Apesar dos melhores esforços do jogo para criar um monte ou dois para você escalar, ele também oferece um sistema de dicas exclusivo — um recurso que permite visualizar a cena inteira em uma janela pop-up pequena. Não é realmente uma dica, como tal, mas mais uma revelação, e de certa forma, uma folha de truques que só deve ser usada como último recurso. Pessoalmente, eu não tive que usá-lo, embora eu tenha me sentido tentado a dar uma olhada por trás da cortina nas raras ocasiões — especialmente quando se tratava de confrontar mais um rabisco sem contexto que eu não tinha intenção de arrumar.
Há outro truque também: “Deixe Ser” — uma opção integrada que permite passar sobre o nível em questão e simplesmente progredir para o próximo sem nenhuma consequência real. É um recurso bacana para incluir, com certeza, mas também não é exatamente algo que valha a pena implementar, considerando que é um jogo de puzzles e tudo o mais. O que é mais, como a grande maioria dos jogadores já estará ciente do que está se metendo antes de começar, parece um pouco redundante. Dez pontos para acomodar os jogadores um pouco menos pacientes, no entanto, Max Inferno.
Veredito

A Little to the Left é tão aconchegante quanto possível, e não menciona um prazer real para trabalhar, peça por peça, retrato por retrato. Seus puzzles são leves, e surpreendentemente fáceis o suficiente para passar sem ter que recorrer a folhas de truques ou qualquer jargão online sobre o que é o quê e qual componente se encaixa em qual soquete. Claro, um ou dois dos puzzles podem ser um pouco repetitivos, mas se você estiver disposto a ignorar a monotonia de limpar os mesmos derramados várias vezes, então você realmente encontrará que A Little to the Left pode ser um prazer real para trabalhar por uma ou duas horas.
Além do seu estilo de jogo relaxado e do design de arte fofinho, A Little to the Left também adota uma trilha sonora maravilhosa que é flutuante e terapêutica nos lugares certos. E enquanto a pegada ocasional de um gato que voa para espalhar seus conjuntos podem se tornar um pouco irritante após um tempo, em nenhum momento é o suficiente para afastá-lo da tranquilidade da experiência em questão. E então, novamente, enquanto há alguns problemas leves com um ou dois níveis, certamente não há o suficiente para afastá-lo de terminar suas tarefas e ver até o final.

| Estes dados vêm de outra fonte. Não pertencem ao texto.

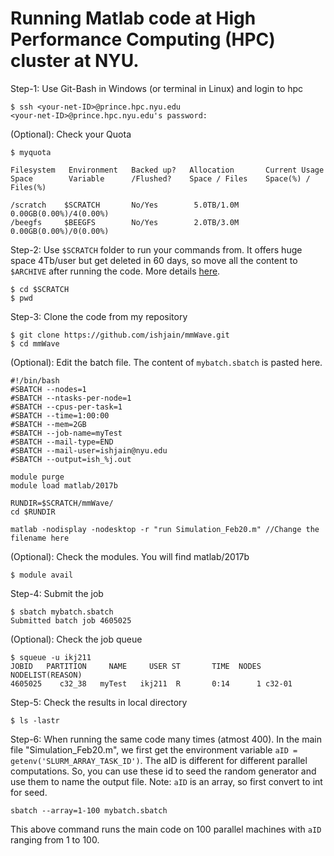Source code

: # Running Matlab code at High Performance Computing (HPC) cluster at NYU.

Step-1: Use Git-Bash in Windows (or terminal in Linux) and login to hpc
```
$ ssh <your-net-ID>@prince.hpc.nyu.edu
<your-net-ID>@prince.hpc.nyu.edu's password:
```

(Optional): Check your Quota
```
$ myquota

Filesystem   Environment   Backed up?   Allocation       Current Usage
Space        Variable      /Flushed?    Space / Files    Space(%) / Files(%)

/scratch    $SCRATCH       No/Yes        5.0TB/1.0M       0.00GB(0.00%)/4(0.00%)
/beegfs     $BEEGFS        No/Yes        2.0TB/3.0M        0.00GB(0.00%)/0(0.00%)
```

Step-2: Use `$SCRATCH` folder to run your commands from. It offers huge space 4Tb/user but get deleted in 60 days, so move all the content to `$ARCHIVE` after running the code. More details [here](https://wikis.nyu.edu/display/NYUHPC/Clusters+-+Prince).
```
$ cd $SCRATCH
$ pwd
```

Step-3: Clone the code from my repository 
```
$ git clone https://github.com/ishjain/mmWave.git
$ cd mmWave
```

(Optional): Edit the batch file. The content of `mybatch.sbatch` is pasted here. 
```
#!/bin/bash
#SBATCH --nodes=1
#SBATCH --ntasks-per-node=1
#SBATCH --cpus-per-task=1
#SBATCH --time=1:00:00
#SBATCH --mem=2GB
#SBATCH --job-name=myTest
#SBATCH --mail-type=END
#SBATCH --mail-user=ishjain@nyu.edu
#SBATCH --output=ish_%j.out
  
module purge
module load matlab/2017b

RUNDIR=$SCRATCH/mmWave/
cd $RUNDIR

matlab -nodisplay -nodesktop -r "run Simulation_Feb20.m" //Change the filename here
```
(Optional): Check the modules. You will find matlab/2017b
```
$ module avail
```

Step-4: Submit the job
```
$ sbatch mybatch.sbatch
Submitted batch job 4605025
```
(Optional): Check the job queue
```
$ squeue -u ikj211
JOBID   PARTITION     NAME     USER ST       TIME  NODES NODELIST(REASON)
4605025    c32_38   myTest   ikj211  R       0:14      1 c32-01
```
Step-5: Check the results in local directory
```
$ ls -lastr

```

Step-6: When running the same code many times (atmost 400). In the main file "Simulation_Feb20.m", we first get the environment variable `aID = getenv('SLURM_ARRAY_TASK_ID')`. The aID is different for different parallel computations. So, you can use these id to seed the random generator and use them to name the output file. Note: `aID` is an array, so first convert to int for seed.
```
sbatch --array=1-100 mybatch.sbatch
```
This above command runs the main code on 100 parallel machines with `aID` ranging from 1 to 100.
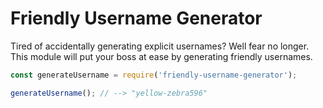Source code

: # Friendly Username Generator
Tired of accidentally generating explicit usernames? Well fear no longer. This module will put your boss at ease by generating friendly usernames.

```js
const generateUsername = require('friendly-username-generator');

generateUsername(); // --> "yellow-zebra596"
```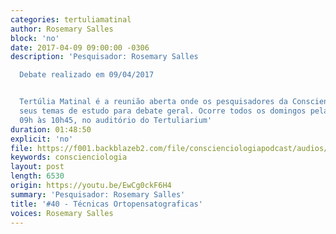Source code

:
 ```yaml
---
categories: tertuliamatinal
author: Rosemary Salles
block: 'no'
date: 2017-04-09 09:00:00 -0306
description: 'Pesquisador: Rosemary Salles

  Debate realizado em 09/04/2017


  Tertúlia Matinal é a reunião aberta onde os pesquisadores da Conscienciologia apresentam
  seus temas de estudo para debate geral. Ocorre todos os domingos pela manhã, das
  09h às 10h45, no auditório do Tertuliarium'
duration: 01:48:50
explicit: 'no'
file: https://f001.backblazeb2.com/file/conscienciologiapodcast/audios/EwCg0ckF6H4.mp3
keywords: conscienciologia
layout: post
length: 6530
origin: https://youtu.be/EwCg0ckF6H4
summary: 'Pesquisador: Rosemary Salles'
title: '#40 - Técnicas Ortopensatograficas'
voices: Rosemary Salles
---
```


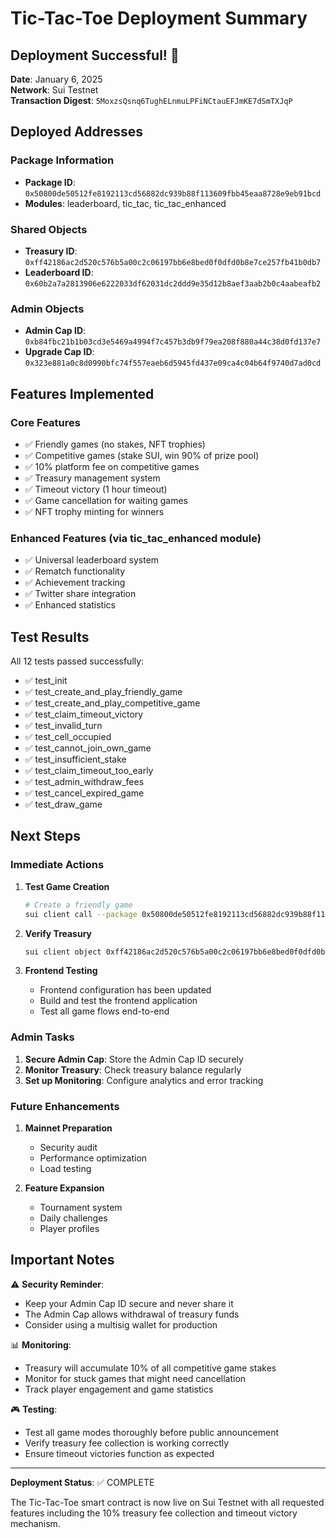 # Tic-Tac-Toe Deployment Summary

## Deployment Successful! 🎉

**Date**: January 6, 2025  
**Network**: Sui Testnet  
**Transaction Digest**: `5MoxzsQsnq6TughELnmuLPFiNCtauEFJmKE7dSmTXJqP`

## Deployed Addresses

### Package Information
- **Package ID**: `0x50800de50512fe8192113cd56882dc939b88f113609fbb45eaa8728e9eb91bcd`
- **Modules**: leaderboard, tic_tac, tic_tac_enhanced

### Shared Objects
- **Treasury ID**: `0xff42186ac2d520c576b5a00c2c06197bb6e8bed0f0dfd0b8e7ce257fb41b0db7`
- **Leaderboard ID**: `0x60b2a7a2813906e6222033df62031dc2ddd9e35d12b8aef3aab2b0c4aabeafb2`

### Admin Objects
- **Admin Cap ID**: `0xb84fbc21b1b03cd3e5469a4994f7c457b3db9f79ea208f880a44c38d0fd137e7`
- **Upgrade Cap ID**: `0x323e881a0c8d0990bfc74f557eaeb6d5945fd437e09ca4c04b64f9740d7ad0cd`

## Features Implemented

### Core Features
- ✅ Friendly games (no stakes, NFT trophies)
- ✅ Competitive games (stake SUI, win 90% of prize pool)
- ✅ 10% platform fee on competitive games
- ✅ Treasury management system
- ✅ Timeout victory (1 hour timeout)
- ✅ Game cancellation for waiting games
- ✅ NFT trophy minting for winners

### Enhanced Features (via tic_tac_enhanced module)
- ✅ Universal leaderboard system
- ✅ Rematch functionality
- ✅ Achievement tracking
- ✅ Twitter share integration
- ✅ Enhanced statistics

## Test Results
All 12 tests passed successfully:
- ✅ test_init
- ✅ test_create_and_play_friendly_game
- ✅ test_create_and_play_competitive_game
- ✅ test_claim_timeout_victory
- ✅ test_invalid_turn
- ✅ test_cell_occupied
- ✅ test_cannot_join_own_game
- ✅ test_insufficient_stake
- ✅ test_claim_timeout_too_early
- ✅ test_admin_withdraw_fees
- ✅ test_cancel_expired_game
- ✅ test_draw_game

## Next Steps

### Immediate Actions
1. **Test Game Creation**
   ```bash
   # Create a friendly game
   sui client call --package 0x50800de50512fe8192113cd56882dc939b88f113609fbb45eaa8728e9eb91bcd --module tic_tac --function create_friendly_game --gas-budget 10000000
   ```

2. **Verify Treasury**
   ```bash
   sui client object 0xff42186ac2d520c576b5a00c2c06197bb6e8bed0f0dfd0b8e7ce257fb41b0db7
   ```

3. **Frontend Testing**
   - Frontend configuration has been updated
   - Build and test the frontend application
   - Test all game flows end-to-end

### Admin Tasks
1. **Secure Admin Cap**: Store the Admin Cap ID securely
2. **Monitor Treasury**: Check treasury balance regularly
3. **Set up Monitoring**: Configure analytics and error tracking

### Future Enhancements
1. **Mainnet Preparation**
   - Security audit
   - Performance optimization
   - Load testing

2. **Feature Expansion**
   - Tournament system
   - Daily challenges
   - Player profiles

## Important Notes

⚠️ **Security Reminder**: 
- Keep your Admin Cap ID secure and never share it
- The Admin Cap allows withdrawal of treasury funds
- Consider using a multisig wallet for production

📊 **Monitoring**:
- Treasury will accumulate 10% of all competitive game stakes
- Monitor for stuck games that might need cancellation
- Track player engagement and game statistics

🎮 **Testing**:
- Test all game modes thoroughly before public announcement
- Verify treasury fee collection is working correctly
- Ensure timeout victories function as expected

---

**Deployment Status**: ✅ COMPLETE

The Tic-Tac-Toe smart contract is now live on Sui Testnet with all requested features including the 10% treasury fee collection and timeout victory mechanism.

A Little to the Left não é o jogo de puzzles mais longo do mundo, mas é definitivamente um que você vai querer lembrar, se não for pela trilha sonora, então pelo estilo de arte elegante e pela ampla variedade de níveis originais. Não é preciso dizer que, se você fez passar por Unpacking em 2021, e agora está procurando coçar aquela coceira pós-conclusão, então você deve considerar plantar seus pés no último quebra-cabeça coberto de biscoito de Max Inferno.
Uma Pequena Distância para a Esquerda Análise (Xbox One, Xbox Series X|S, PlayStation 4, PlayStation 5, Switch & PC)
Mais Barato do que Terapia
A Little to the Left é um quebra-cabeça limpo que é igualmente aconchegante quanto é impregnado de música acolhedora e estética lo-fi. Não vai ser o xícaras de chá de todos, mas certamente conquistará os corações dos entusiastas do ASMR, isso é certo.